[Saved entries]
_ _ _
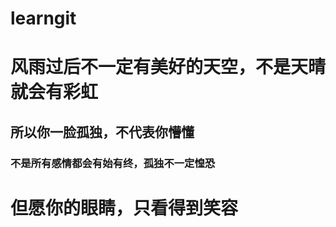 # learngit
<h1>风雨过后不一定有美好的天空，不是天晴就会有彩虹</h1>
<h2>所以你一脸孤独，不代表你懵懂</h2>
<h3>不是所有感情都会有始有终，孤独不一定惶恐</h3>
<h1>但愿你的眼睛，只看得到笑容</h1>
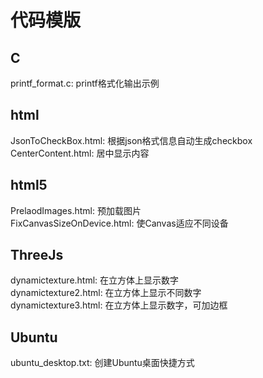 # 代码模版

## C
printf_format.c: printf格式化输出示例

## html 
JsonToCheckBox.html: 根据json格式信息自动生成checkbox  
CenterContent.html: 居中显示内容

## html5
PrelaodImages.html: 预加载图片  
FixCanvasSizeOnDevice.html: 使Canvas适应不同设备

## ThreeJs
dynamictexture.html: 在立方体上显示数字  
dynamictexture2.html: 在立方体上显示不同数字  
dynamictexture3.html: 在立方体上显示数字，可加边框

## Ubuntu
ubuntu_desktop.txt: 创建Ubuntu桌面快捷方式
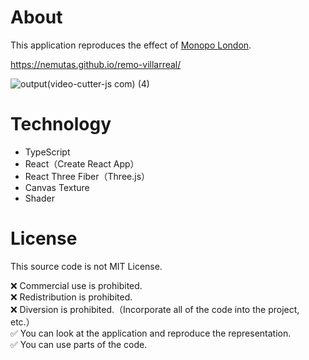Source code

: # About
This application reproduces the effect of [Monopo London](https://monopo.london/).

https://nemutas.github.io/remo-villarreal/

![output(video-cutter-js com) (4)](https://user-images.githubusercontent.com/46724121/163683407-7a22bcb5-88e8-4ef8-b3d7-282284d5c8aa.gif)

# Technology

- TypeScript
- React（Create React App）
- React Three Fiber（Three.js）
- Canvas Texture
- Shader

# License

This source code is not MIT License.

❌ Commercial use is prohibited.<br>
❌ Redistribution is prohibited.<br>
❌ Diversion is prohibited.（Incorporate all of the code into the project, etc.）<br>
✅ You can look at the application and reproduce the representation.<br>
✅ You can use parts of the code.
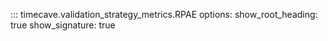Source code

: ::: timecave.validation_strategy_metrics.RPAE
    options:
        show_root_heading: true
        show_signature: true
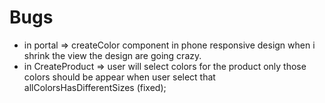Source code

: # Bugs

- in portal => createColor component in phone responsive design when i shrink the view the design are going crazy.
- in CreateProduct => user will select colors for the product only those colors should be appear when user select that allColorsHasDifferentSizes (fixed);

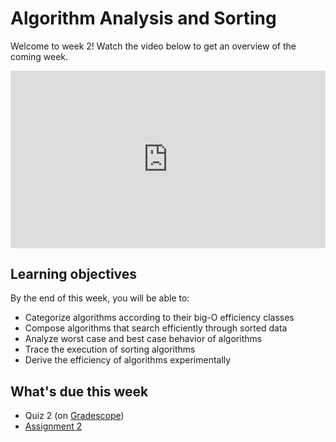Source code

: # Algorithm Analysis and Sorting

Welcome to week 2! Watch the video below to get an overview of the coming week.

<div
  style="position: relative; padding-bottom: 56.25%; height: 0;">
  <iframe
    src="https://www.youtube.com/embed/iPMmMNwZRAI"
    title="YouTube video player"
    frameborder="0"
    allow="accelerometer; autoplay; clipboard-write; encrypted-media; gyroscope; picture-in-picture"
    allowfullscreen
    style="position: absolute; top: 0; left: 0; width: 100%; height: 100%;">
  </iframe>
</div>



## Learning objectives

By the end of this week, you will be able to:

- Categorize algorithms according to their big-O efficiency classes
- Compose algorithms that search efficiently through sorted data
- Analyze worst case and best case behavior of algorithms
- Trace the execution of sorting algorithms
- Derive the efficiency of algorithms experimentally

## What's due this week

- Quiz 2 (on [Gradescope](https://www.gradescope.com/))
- [Assignment 2](/lessons/week-02/assignment-2.html)
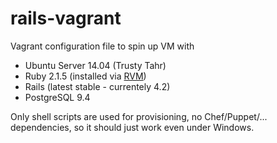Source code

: rails-vagrant
=============

Vagrant configuration file to spin up VM with

* Ubuntu Server 14.04 (Trusty Tahr)
* Ruby 2.1.5 (installed via [RVM](https://rvm.io))
* Rails (latest stable - currentely 4.2)
* PostgreSQL 9.4

Only shell scripts are used for provisioning, no Chef/Puppet/... dependencies, so it should just work even under Windows.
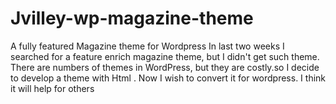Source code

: # Jvilley-wp-magazine-theme
A fully featured Magazine theme for Wordpress
In last two weeks I searched for a feature enrich magazine theme, but I didn't get such theme. There are numbers of themes 
in WordPress, but they are costly.so I decide to develop a theme with Html .
Now I wish to convert it for wordpress. I think it will help for others
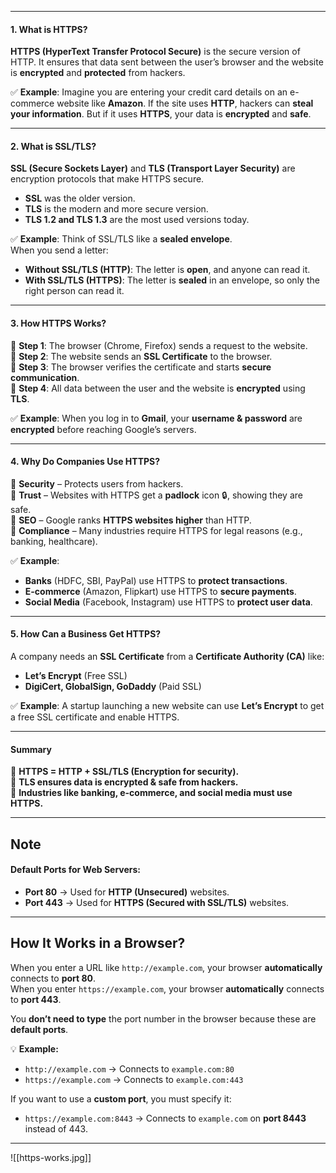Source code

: 
---

#### **1. What is HTTPS?**

**HTTPS (HyperText Transfer Protocol Secure)** is the secure version of HTTP. It ensures that data sent between the user’s browser and the website is **encrypted** and **protected** from hackers.

✅ **Example**: Imagine you are entering your credit card details on an e-commerce website like **Amazon**. If the site uses **HTTP**, hackers can **steal your information**. But if it uses **HTTPS**, your data is **encrypted** and **safe**.

---

#### **2. What is SSL/TLS?**

**SSL (Secure Sockets Layer)** and **TLS (Transport Layer Security)** are encryption protocols that make HTTPS secure.

- **SSL** was the older version.
- **TLS** is the modern and more secure version.
- **TLS 1.2 and TLS 1.3** are the most used versions today.

✅ **Example**: Think of SSL/TLS like a **sealed envelope**.  
When you send a letter:

- **Without SSL/TLS (HTTP)**: The letter is **open**, and anyone can read it.
- **With SSL/TLS (HTTPS)**: The letter is **sealed** in an envelope, so only the right person can read it.

---

#### **3. How HTTPS Works?**

🔹 **Step 1**: The browser (Chrome, Firefox) sends a request to the website.  
🔹 **Step 2**: The website sends an **SSL Certificate** to the browser.  
🔹 **Step 3**: The browser verifies the certificate and starts **secure communication**.  
🔹 **Step 4**: All data between the user and the website is **encrypted** using **TLS**.

✅ **Example**: When you log in to **Gmail**, your **username & password** are **encrypted** before reaching Google’s servers.

---

#### **4. Why Do Companies Use HTTPS?**

🔹 **Security** – Protects users from hackers.  
🔹 **Trust** – Websites with HTTPS get a **padlock** icon 🔒, showing they are safe.  
🔹 **SEO** – Google ranks **HTTPS websites higher** than HTTP.  
🔹 **Compliance** – Many industries require HTTPS for legal reasons (e.g., banking, healthcare).

✅ **Example**:

- **Banks** (HDFC, SBI, PayPal) use HTTPS to **protect transactions**.
- **E-commerce** (Amazon, Flipkart) use HTTPS to **secure payments**.
- **Social Media** (Facebook, Instagram) use HTTPS to **protect user data**.

---

#### **5. How Can a Business Get HTTPS?**

A company needs an **SSL Certificate** from a **Certificate Authority (CA)** like:

- **Let’s Encrypt** (Free SSL)
- **DigiCert, GlobalSign, GoDaddy** (Paid SSL)

✅ **Example**: A startup launching a new website can use **Let’s Encrypt** to get a free SSL certificate and enable HTTPS.

---

#### **Summary**

🔹 **HTTPS = HTTP + SSL/TLS (Encryption for security).**  
🔹 **TLS ensures data is encrypted & safe from hackers.**  
🔹 **Industries like banking, e-commerce, and social media must use HTTPS.**

---


## **Note**
#### **Default Ports for Web Servers:**

- **Port 80** → Used for **HTTP (Unsecured)** websites.
- **Port 443** → Used for **HTTPS (Secured with SSL/TLS)** websites.

---

## **How It Works in a Browser?**

When you enter a URL like `http://example.com`, your browser **automatically** connects to **port 80**.  
When you enter `https://example.com`, your browser **automatically** connects to **port 443**.

You **don’t need to type** the port number in the browser because these are **default ports**.

💡 **Example:**

- `http://example.com` → Connects to `example.com:80`
- `https://example.com` → Connects to `example.com:443`

If you want to use a **custom port**, you must specify it:

- `https://example.com:8443` → Connects to `example.com` on **port 8443** instead of 443.

---


![[https-works.jpg]]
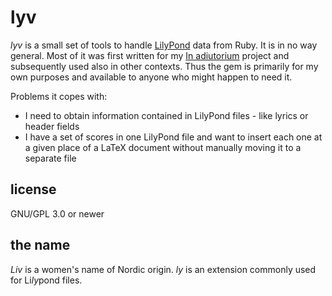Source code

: # lyv

*lyv* is a small set of tools to handle [LilyPond](http://lilypond.org) data
from Ruby.
It is in no way general. Most of it was first written for my
[In adiutorium](https://github.com/igneus/In-adiutorium) project
and subsequently used also in other contexts.
Thus the gem is primarily for my own purposes and available to anyone
who might happen to need it.

Problems it copes with:
* I need to obtain information contained in LilyPond files - like lyrics or header fields
* I have a set of scores in one LilyPond file and want to insert each one at a given place of a LaTeX document without manually moving it to a separate file

## license

GNU/GPL 3.0 or newer

## the name

*Liv* is a women's name of Nordic origin. 
*ly* is an extension commonly used for Li*ly*pond files.
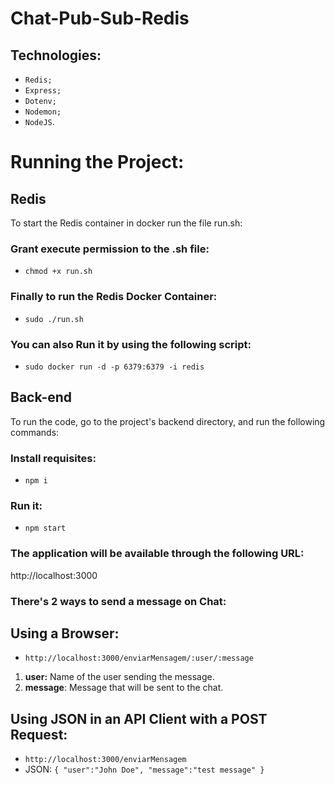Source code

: # Chat-Pub-Sub-Redis

## Technologies:
* `Redis;`
* `Express;`
* `Dotenv;`
* `Nodemon;`
* `NodeJS`.

# Running the Project:

## Redis
To start the Redis container in docker run the file run.sh:

### Grant execute permission to the .sh file:
* `chmod +x run.sh`

### Finally to run the Redis Docker Container:
* `sudo ./run.sh`

### You can also Run it by using the following script:
* `sudo docker run -d -p 6379:6379 -i redis`


## Back-end
To run the code, go to the project's backend directory, and run the following commands:

### Install requisites:
* `npm i`

### Run it:
* `npm start`

### The application will be available through the following URL:
http://localhost:3000

### There's 2 ways to send a message on Chat:

## Using a Browser:
* `http://localhost:3000/enviarMensagem/:user/:message`
1. **user:** Name of the user sending the message.
2. **message**: Message that will be sent to the chat.

## Using JSON in an API Client with a POST Request:
* `http://localhost:3000/enviarMensagem`
* JSON: `{ "user":"John Doe", "message":"test message" }`
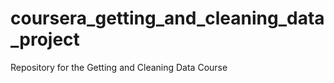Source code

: coursera_getting_and_cleaning_data_project
==========================================

Repository for the Getting and Cleaning Data Course
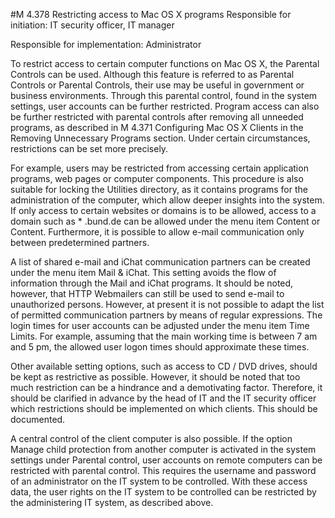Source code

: #M 4.378 Restricting access to Mac OS X programs
Responsible for initiation: IT security officer, IT manager

Responsible for implementation: Administrator

To restrict access to certain computer functions on Mac OS X, the Parental Controls can be used. Although this feature is referred to as Parental Controls or Parental Controls, their use may be useful in government or business environments. Through this parental control, found in the system settings, user accounts can be further restricted. Program access can also be further restricted with parental controls after removing all unneeded programs, as described in M 4.371 Configuring Mac OS X Clients in the Removing Unnecessary Programs section. Under certain circumstances, restrictions can be set more precisely.

For example, users may be restricted from accessing certain application programs, web pages or computer components. This procedure is also suitable for locking the Utilities directory, as it contains programs for the administration of the computer, which allow deeper insights into the system. If only access to certain websites or domains is to be allowed, access to a domain such as * .bund.de can be allowed under the menu item Content or Content. Furthermore, it is possible to allow e-mail communication only between predetermined partners.

A list of shared e-mail and iChat communication partners can be created under the menu item Mail & iChat. This setting avoids the flow of information through the Mail and iChat programs. It should be noted, however, that HTTP Webmailers can still be used to send e-mail to unauthorized persons. However, at present it is not possible to adapt the list of permitted communication partners by means of regular expressions. The login times for user accounts can be adjusted under the menu item Time Limits. For example, assuming that the main working time is between 7 am and 5 pm, the allowed user logon times should approximate these times.

Other available setting options, such as access to CD / DVD drives, should be kept as restrictive as possible. However, it should be noted that too much restriction can be a hindrance and a demotivating factor. Therefore, it should be clarified in advance by the head of IT and the IT security officer which restrictions should be implemented on which clients. This should be documented.

A central control of the client computer is also possible. If the option Manage child protection from another computer is activated in the system settings under Parental control, user accounts on remote computers can be restricted with parental control. This requires the username and password of an administrator on the IT system to be controlled. With these access data, the user rights on the IT system to be controlled can be restricted by the administering IT system, as described above.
_ _ _
TASK REQUIREMENTS — Copy range, inclusive: the line holding "#### **5. How Can a Business Get HTTPS?**" to the line holding "#### **Summary**". Reproduce exactly those lines of the records above and no others.

RESPONSE TO THIS TASK —
#### **5. How Can a Business Get HTTPS?**

A company needs an **SSL Certificate** from a **Certificate Authority (CA)** like:

- **Let’s Encrypt** (Free SSL)
- **DigiCert, GlobalSign, GoDaddy** (Paid SSL)

✅ **Example**: A startup launching a new website can use **Let’s Encrypt** to get a free SSL certificate and enable HTTPS.

---

#### **Summary**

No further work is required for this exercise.